Viviane Araújo fala sobre emoção de fechar desfile no Rio: 'Vai ser diferente'
Essa é a primeira vez que o Salgueiro encerra o desfile das escolas de samba na Sapucaí
Na reta final dos desfiles na Marquês de Sapucaí, Viviane Araújo, rainha de bateria há 18 anos, falou sobre a expectativa de encerrar o carnaval do Rio à frente da bateria do Acadêmicos do Salgueiro. Esta é a primeira vez que a escola fecha oficialmente a programação das agremiações na Sapucaí, um posto que aumenta a responsabilidade e, segundo ela, também a emoção.
Questionada sobre a diferença de ser a última a entrar na avenida, Vivi ponderou que, tecnicamente, isso não muda o desfile, mas reconheceu o peso simbólico. “Acho que de fato mesmo isso não interfere muito, né? Mas você acaba sendo muito aguardada. É a última escola, fechar o carnaval”, afirmou.
A rainha disse esperar que o Salgueiro consiga “fazer um desfile bacana e levantar a galera”, com o público acompanhando o samba do início ao fim. “Isso que deve ser bacana, essa emoção, essa diferença que eu vou viver hoje aqui”.

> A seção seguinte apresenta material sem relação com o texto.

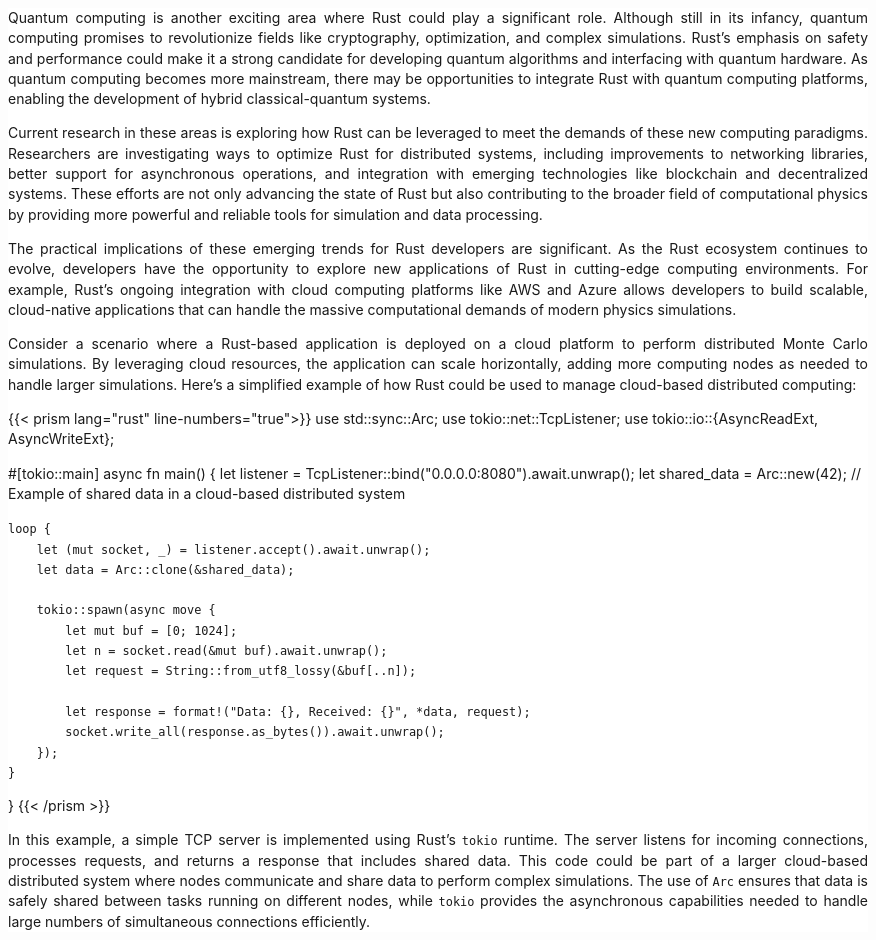 <p style="text-align: justify;">
Quantum computing is another exciting area where Rust could play a significant role. Although still in its infancy, quantum computing promises to revolutionize fields like cryptography, optimization, and complex simulations. Rust’s emphasis on safety and performance could make it a strong candidate for developing quantum algorithms and interfacing with quantum hardware. As quantum computing becomes more mainstream, there may be opportunities to integrate Rust with quantum computing platforms, enabling the development of hybrid classical-quantum systems.
</p>

<p style="text-align: justify;">
Current research in these areas is exploring how Rust can be leveraged to meet the demands of these new computing paradigms. Researchers are investigating ways to optimize Rust for distributed systems, including improvements to networking libraries, better support for asynchronous operations, and integration with emerging technologies like blockchain and decentralized systems. These efforts are not only advancing the state of Rust but also contributing to the broader field of computational physics by providing more powerful and reliable tools for simulation and data processing.
</p>

<p style="text-align: justify;">
The practical implications of these emerging trends for Rust developers are significant. As the Rust ecosystem continues to evolve, developers have the opportunity to explore new applications of Rust in cutting-edge computing environments. For example, Rust’s ongoing integration with cloud computing platforms like AWS and Azure allows developers to build scalable, cloud-native applications that can handle the massive computational demands of modern physics simulations.
</p>

<p style="text-align: justify;">
Consider a scenario where a Rust-based application is deployed on a cloud platform to perform distributed Monte Carlo simulations. By leveraging cloud resources, the application can scale horizontally, adding more computing nodes as needed to handle larger simulations. Here’s a simplified example of how Rust could be used to manage cloud-based distributed computing:
</p>

{{< prism lang="rust" line-numbers="true">}}
use std::sync::Arc;
use tokio::net::TcpListener;
use tokio::io::{AsyncReadExt, AsyncWriteExt};

#[tokio::main]
async fn main() {
    let listener = TcpListener::bind("0.0.0.0:8080").await.unwrap();
    let shared_data = Arc::new(42);  // Example of shared data in a cloud-based distributed system

    loop {
        let (mut socket, _) = listener.accept().await.unwrap();
        let data = Arc::clone(&shared_data);

        tokio::spawn(async move {
            let mut buf = [0; 1024];
            let n = socket.read(&mut buf).await.unwrap();
            let request = String::from_utf8_lossy(&buf[..n]);

            let response = format!("Data: {}, Received: {}", *data, request);
            socket.write_all(response.as_bytes()).await.unwrap();
        });
    }
}
{{< /prism >}}
<p style="text-align: justify;">
In this example, a simple TCP server is implemented using Rust’s <code>tokio</code> runtime. The server listens for incoming connections, processes requests, and returns a response that includes shared data. This code could be part of a larger cloud-based distributed system where nodes communicate and share data to perform complex simulations. The use of <code>Arc</code> ensures that data is safely shared between tasks running on different nodes, while <code>tokio</code> provides the asynchronous capabilities needed to handle large numbers of simultaneous connections efficiently.
</p>
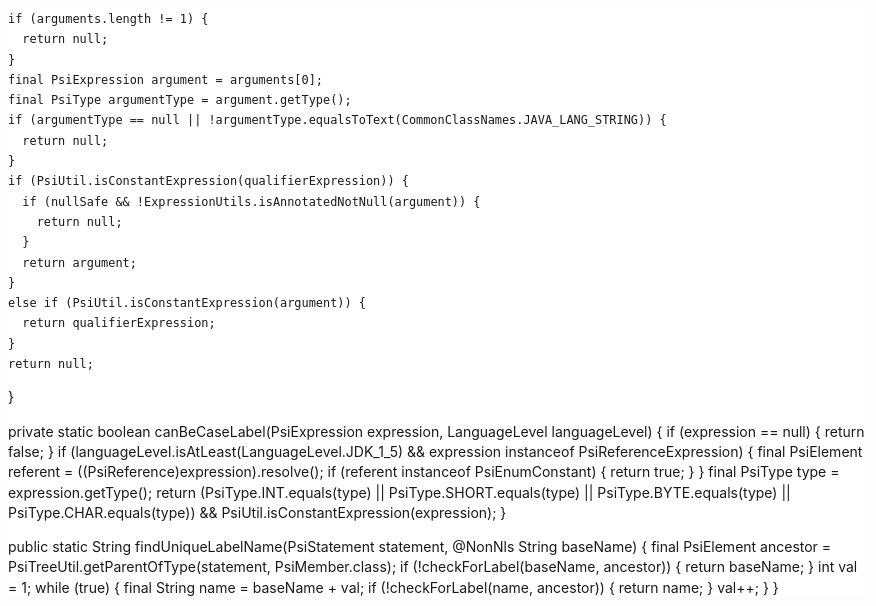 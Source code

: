    if (arguments.length != 1) {
      return null;
    }
    final PsiExpression argument = arguments[0];
    final PsiType argumentType = argument.getType();
    if (argumentType == null || !argumentType.equalsToText(CommonClassNames.JAVA_LANG_STRING)) {
      return null;
    }
    if (PsiUtil.isConstantExpression(qualifierExpression)) {
      if (nullSafe && !ExpressionUtils.isAnnotatedNotNull(argument)) {
        return null;
      }
      return argument;
    }
    else if (PsiUtil.isConstantExpression(argument)) {
      return qualifierExpression;
    }
    return null;
  }

  private static boolean canBeCaseLabel(PsiExpression expression, LanguageLevel languageLevel) {
    if (expression == null) {
      return false;
    }
    if (languageLevel.isAtLeast(LanguageLevel.JDK_1_5) && expression instanceof PsiReferenceExpression) {
      final PsiElement referent = ((PsiReference)expression).resolve();
      if (referent instanceof PsiEnumConstant) {
        return true;
      }
    }
    final PsiType type = expression.getType();
    return (PsiType.INT.equals(type) || PsiType.SHORT.equals(type) || PsiType.BYTE.equals(type) || PsiType.CHAR.equals(type)) &&
           PsiUtil.isConstantExpression(expression);
  }

  public static String findUniqueLabelName(PsiStatement statement, @NonNls String baseName) {
    final PsiElement ancestor = PsiTreeUtil.getParentOfType(statement, PsiMember.class);
    if (!checkForLabel(baseName, ancestor)) {
      return baseName;
    }
    int val = 1;
    while (true) {
      final String name = baseName + val;
      if (!checkForLabel(name, ancestor)) {
        return name;
      }
      val++;
    }
  }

Viviane lembrou que já viveu algo parecido em 2009, quando a escola foi campeã e desfilou por último naquela ocasião específica. Ainda assim, garante que a experiência desta vez tem outro significado. “Hoje vai ser diferente”, resumiu.
A atriz também comentou se sua personagem na novela influencia de alguma forma na performance como rainha de bateria. Bem-humorada, fez questão de separar os papéis. “Aqui sou eu, Viviane. Na novela é a personagem. Aqui é bateria”, afirmou.
Sobre a fantasia, adiantou apenas que topou mergulhar na proposta apresentada. “Eu tenho uma ideia do personagem, eu gosto de entrar nisso, me jogar. E aí eu sou a pirata aqui”, disse, referindo-se ao conceito escolhido para a avenida.